ODA(政府開発援助)
政策評価法に基づく事前評価書
平成30年6月1日
評価年月日:平成29年9月4日
評価責任者:国別開発協力第一課長 岡野 結城子
1 案件名
1-1 供与国名
ベトナム社会主義共和国(以下「ベトナム」という)
1-2 案件名
ホーチミン市非開削下水道管路更生計画
1-3 目的・事業内容
本計画は,ホーチミン市において,非開削工法による既設老朽管路の更生を行うことにより,市中心部での排水・下水道管路網の機能向上及び道路陥没事故のリスク軽減を図り,もって同地域の脆弱性への対応に寄与するもの。

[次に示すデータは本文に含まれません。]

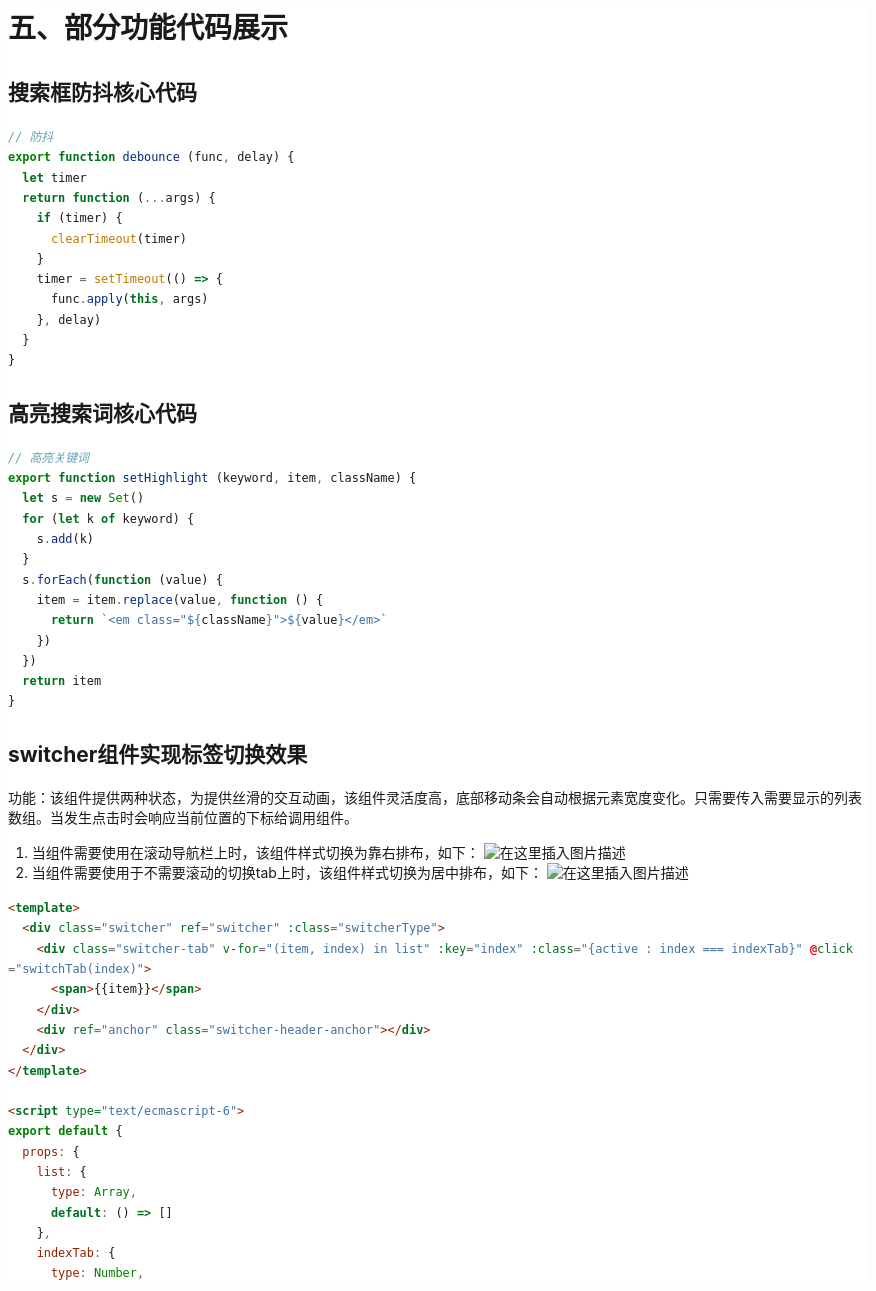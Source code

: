 # 五、部分功能代码展示
## 搜索框防抖核心代码
```js
// 防抖
export function debounce (func, delay) {
  let timer
  return function (...args) {
    if (timer) {
      clearTimeout(timer)
    }
    timer = setTimeout(() => {
      func.apply(this, args)
    }, delay)
  }
}
```
## 高亮搜索词核心代码
```js
// 高亮关键词
export function setHighlight (keyword, item, className) {
  let s = new Set()
  for (let k of keyword) {
    s.add(k)
  }
  s.forEach(function (value) {
    item = item.replace(value, function () {
      return `<em class="${className}">${value}</em>`
    })
  })
  return item
}
```
## switcher组件实现标签切换效果
功能：该组件提供两种状态，为提供丝滑的交互动画，该组件灵活度高，底部移动条会自动根据元素宽度变化。只需要传入需要显示的列表数组。当发生点击时会响应当前位置的下标给调用组件。
1. 当组件需要使用在滚动导航栏上时，该组件样式切换为靠右排布，如下：
![在这里插入图片描述](https://user-gold-cdn.xitu.io/2020/5/14/1721117a9e981b7d?w=462&h=48&f=gif&s=122482)
2. 当组件需要使用于不需要滚动的切换tab上时，该组件样式切换为居中排布，如下：
![在这里插入图片描述](https://user-gold-cdn.xitu.io/2020/5/14/1721117a9eaca84b?w=462&h=48&f=gif&s=56103)
```html
<template>
  <div class="switcher" ref="switcher" :class="switcherType">
    <div class="switcher-tab" v-for="(item, index) in list" :key="index" :class="{active : index === indexTab}" @click="switchTab(index)">
      <span>{{item}}</span>
    </div>
    <div ref="anchor" class="switcher-header-anchor"></div>
  </div>
</template>

<script type="text/ecmascript-6">
export default {
  props: {
    list: {
      type: Array,
      default: () => []
    },
    indexTab: {
      type: Number,
```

供与限度額は18.82億円。
1-4 環境社会配慮,外部要因リスクなど留意すべき点
特になし。
2 無償資金協力の必要性
2-1 必要性
- (1)ベトナム最大の都市であるホーチミン市の下水処理率(全家庭排水量に対する既存の下水処理場での処理量の割合)は19%(2011年)と低く,雨季の幹線道路の冠水や河川・湖沼・運河・地下水の水質汚濁が深刻な問題となっている。特に,同市にはフランス統治時代に整備された排水・下水道管路網が多数埋設されているが,老朽化による漏水によって未処理下水の地下浸透を引き起こしており,公衆衛生への脅威となる地下水の水質汚濁を増大させている。加えて,市中心部の多くの老朽管は排水能力が低下し,浸水被害を拡大させる可能性が高いとともに,外圧に対する耐力が低下し,道路陥没事故を引き起こす可能性が高まっている。実際,同市では,老朽管に起因する道路陥没事故が大規模なものだけでも年平均15件程度発生しており,交通障害や死亡事故を引き起こす等,市民の安全や社会活動にとって大きな支障となっている。
- (2)ホーチミン市人民委員会は,市中心部の既設下水道管路のうち,総計51,225メートルを更生の必要性が特に高い箇所と選定している。しかしながら,老朽管の多くは市の中心部に埋設されていることから,開削による既設下水道管路の更生は,交通や周辺住民・商業施設の活動に及ぼす影響が大きく困難であり,老朽化した下水道管路の更新が進んでいない。
- (3)本計画は,市中心部の既設下水道管路のうち,ア 「浸水被害の拡大のリスク」が特に高い,イ 「道路陥没事故発生のリスク」が特に高い,ウ 開削工法を適用することが特に困難である,といった箇所において,非開削工法を活用して老朽化した既設下水道管路(約2.8キロメートル)の更正を行うものであり,ア 及びイ のリスク軽減を図るとともに,同市中心部において老朽化した既設下水道管路の本格的な更新事業が未着手である状況の改善に寄与するので,その意義は高い。
- (4)なお,「2025年までの都市域及び工業団地の下水道整備方針及び2050年に向けてのビジョン」に係る首相決定(2009年11月)で,2025年までに都市部の下水道普及率を70~80%とするとの方針が示されている。本計画は同方針の一部に位置付けられている。また,対ベトナム国別開発協力方針の援助重点分野「脆弱性への対応」の中で,急速な都市化・工業化に伴い顕在化している環境問題への対応を支援することとしており,本計画はこの方針に合致する。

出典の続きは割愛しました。